The CBN and SEC Feud

The Nigerian House of Representatives is expected to pass a bill that seeks to give the country’s securities regulator the right to designate cryptocurrency as capital for investment, a report has said. The bill, which seeks to amend the Investments and Securities Act of 2007, reportedly clarifies the roles of Nigeria’s two regulators that have jostled to control the crypto industry.

As previously reported by Bitcoin.com News, the Central Bank of Nigeria (CBN) seemingly assumed crypto control after directing financial institutions to block crypto entities.
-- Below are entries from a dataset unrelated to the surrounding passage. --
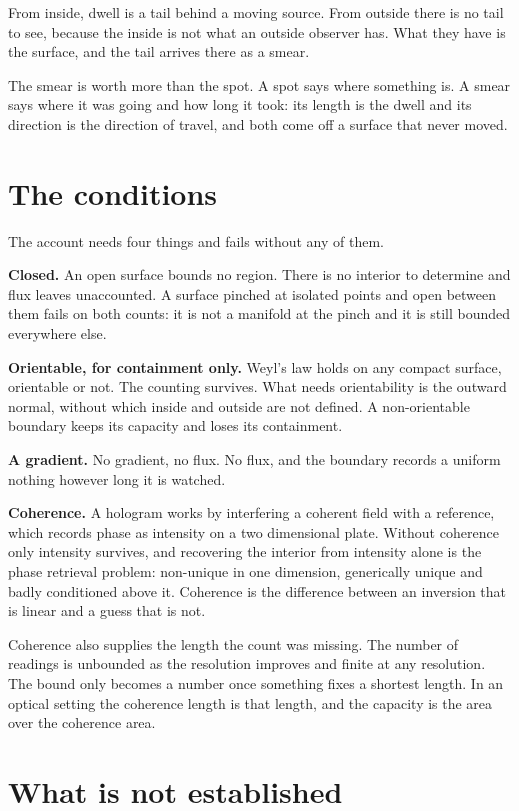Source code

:From inside, dwell is a tail behind a moving source. From outside there is no tail to see, because the inside is not what an outside observer has. What they have is the surface, and the tail arrives there as a smear.

The smear is worth more than the spot. A spot says where something is. A smear says where it was going and how long it took: its length is the dwell and its direction is the direction of travel, and both come off a surface that never moved.

\section{The conditions}

The account needs four things and fails without any of them.

\textbf{Closed.} An open surface bounds no region. There is no interior to determine and flux leaves unaccounted. A surface pinched at isolated points and open between them fails on both counts: it is not a manifold at the pinch and it is still bounded everywhere else.

\textbf{Orientable, for containment only.} Weyl's law holds on any compact surface, orientable or not. The counting survives. What needs orientability is the outward normal, without which inside and outside are not defined. A non-orientable boundary keeps its capacity and loses its containment.

\textbf{A gradient.} No gradient, no flux. No flux, and the boundary records a uniform nothing however long it is watched.

\textbf{Coherence.} A hologram works by interfering a coherent field with a reference, which records phase as intensity on a two dimensional plate. Without coherence only intensity survives, and recovering the interior from intensity alone is the phase retrieval problem: non-unique in one dimension, generically unique and badly conditioned above it. Coherence is the difference between an inversion that is linear and a guess that is not.

Coherence also supplies the length the count was missing. The number of readings is unbounded as the resolution improves and finite at any resolution. The bound only becomes a number once something fixes a shortest length. In an optical setting the coherence length is that length, and the capacity is the area over the coherence area.

\section{What is not established}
The CBN’s Feb. 5 directive was issued just a few months after the Nigerian Securities and Exchange Commission (NSEC) designated crypto assets securities.

Following the CBN’s abrupt decision, the Nigerian securities regulator said the guidelines that it had issued in September 2020 would be suspended. The NSEC also promised to engage the CBN over the matter.

Central Bank Not Well-Positioned to Regulate Crypto

Explaining why Nigeria needs to regulate digital currencies, Babangida Ibrahim, the chairperson of the legislative body’s Committee on Capital Market and Institutions, said:

We need an efficient and vibrant capital market in Nigeria. For us to do that, we have to be up to date [with] global practices. In recent time[s], there are a lot of changes within the capital market, especially with the introduction of digital currencies, commodity exchanges and so many other things that are essential, that need to be captured in the new Act.

Concerning the CBN’s directive and the central bank’s attempts to consolidate its control of the crypto industry, Ibrahim said the apex bank is not ideally placed to regulate cryptocurrencies because many digital currency investors “don’t even use local accounts.” According to Ibrahim, this situation justifies the legislative body’s plan to amend the Securities Act.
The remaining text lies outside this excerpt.